Problem: Your task is to return all of the entries below exactly, leaving out each picture.

══ Records supplied ══

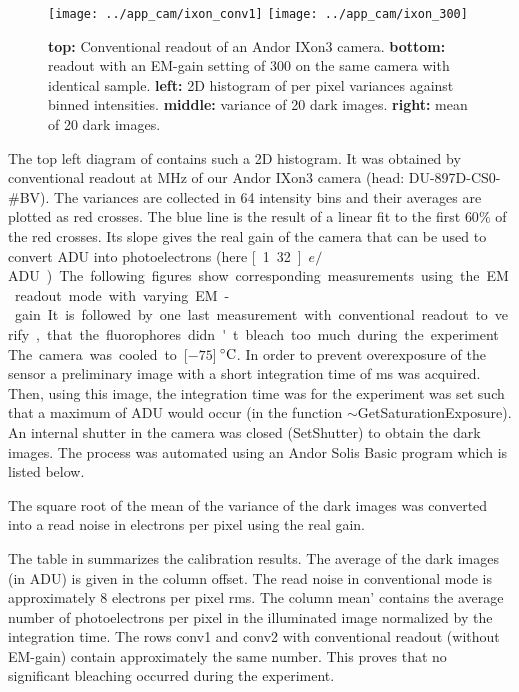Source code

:\begin{figure}
  \centering
  \texttt{[image: ../app\_cam/ixon\_conv1]}
  \texttt{[image: ../app\_cam/ixon\_300]}
  \caption{{\bf top:} Conventional readout of an Andor IXon3
    camera. {\bf bottom:} readout with an EM-gain setting of 300 on
    the same camera with identical sample. {\bf left:} 2D histogram of
    per pixel variances against binned intensities. {\bf middle:}
    variance of 20 dark images. {\bf right:} mean of 20 dark images.}
  \label{fig:ixon}
\end{figure}
  
The top left diagram of  contains such a 2D
histogram. It was obtained by conventional readout at \unit[3]{MHz} of
our Andor IXon3 camera (head: DU-897D-CS0-\#BV). The variances are
collected in 64 intensity bins and their averages are plotted as red
crosses. The blue line is the result of a linear fit to the first
$60\%$ of the red crosses. Its slope gives the real gain of the camera
that can be used to convert ADU into photoelectrons (here
\unit[1.32]{$e/$ADU}).

The following figures show corresponding measurements using the EM
readout mode with varying EM-gain. It is followed by one last
measurement with conventional readout to verify, that the fluorophores
didn't bleach too much during the experiment.

The camera was cooled to \unit[$-75$]{$\,^{\circ}{\rm C}$}. In order
to prevent overexposure of the sensor a preliminary image with a short
integration time of \unit[10]{ms} was acquired. Then, using this
image, the integration time was for the experiment was set such that a
maximum of \unit[10000]{ADU} would occur (in the function
\textsf{$\sim$GetSaturationExposure}). An internal shutter in the camera
was closed (\textsf{SetShutter}) to obtain the dark images. The process
was automated using an Andor Solis Basic program which is listed
below.


The square root of the mean of the variance of the dark images was
converted into a read noise in electrons per pixel using the real
gain.

The table in  summarizes the calibration
results. The average of the dark images (in ADU) is given in the
column \textsf{offset}. The read noise in conventional mode is
approximately 8 electrons per pixel rms. The column \textsf{mean'}
contains the average number of photoelectrons per pixel in the
illuminated image normalized by the integration time. The rows
\textsf{conv1} and \textsf{conv2} with conventional readout (without
EM-gain) contain approximately the same number. This proves that no
significant bleaching occurred during the experiment.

═══

Solved exercise:
Source code

:\begin{figure}
  \centering
  \texttt{[image: ../app\_cam/ixon\_conv1]}
  \texttt{[image: ../app\_cam/ixon\_300]}
  \caption{{\bf top:} Conventional readout of an Andor IXon3
    camera. {\bf bottom:} readout with an EM-gain setting of 300 on
    the same camera with identical sample. {\bf left:} 2D histogram of
    per pixel variances against binned intensities. {\bf middle:}
    variance of 20 dark images. {\bf right:} mean of 20 dark images.}
  \label{fig:ixon}
\end{figure}
  
The top left diagram of  contains such a 2D
histogram. It was obtained by conventional readout at \unit[3]{MHz} of
our Andor IXon3 camera (head: DU-897D-CS0-\#BV). The variances are
collected in 64 intensity bins and their averages are plotted as red
crosses. The blue line is the result of a linear fit to the first
$60\%$ of the red crosses. Its slope gives the real gain of the camera
that can be used to convert ADU into photoelectrons (here
\unit[1.32]{$e/$ADU}).

The following figures show corresponding measurements using the EM
readout mode with varying EM-gain. It is followed by one last
measurement with conventional readout to verify, that the fluorophores
didn't bleach too much during the experiment.

The camera was cooled to \unit[$-75$]{$\,^{\circ}{\rm C}$}. In order
to prevent overexposure of the sensor a preliminary image with a short
integration time of \unit[10]{ms} was acquired. Then, using this
image, the integration time was for the experiment was set such that a
maximum of \unit[10000]{ADU} would occur (in the function
\textsf{$\sim$GetSaturationExposure}). An internal shutter in the camera
was closed (\textsf{SetShutter}) to obtain the dark images. The process
was automated using an Andor Solis Basic program which is listed
below.


The square root of the mean of the variance of the dark images was
converted into a read noise in electrons per pixel using the real
gain.

The table in  summarizes the calibration
results. The average of the dark images (in ADU) is given in the
column \textsf{offset}. The read noise in conventional mode is
approximately 8 electrons per pixel rms. The column \textsf{mean'}
contains the average number of photoelectrons per pixel in the
illuminated image normalized by the integration time. The rows
\textsf{conv1} and \textsf{conv2} with conventional readout (without
EM-gain) contain approximately the same number. This proves that no
significant bleaching occurred during the experiment.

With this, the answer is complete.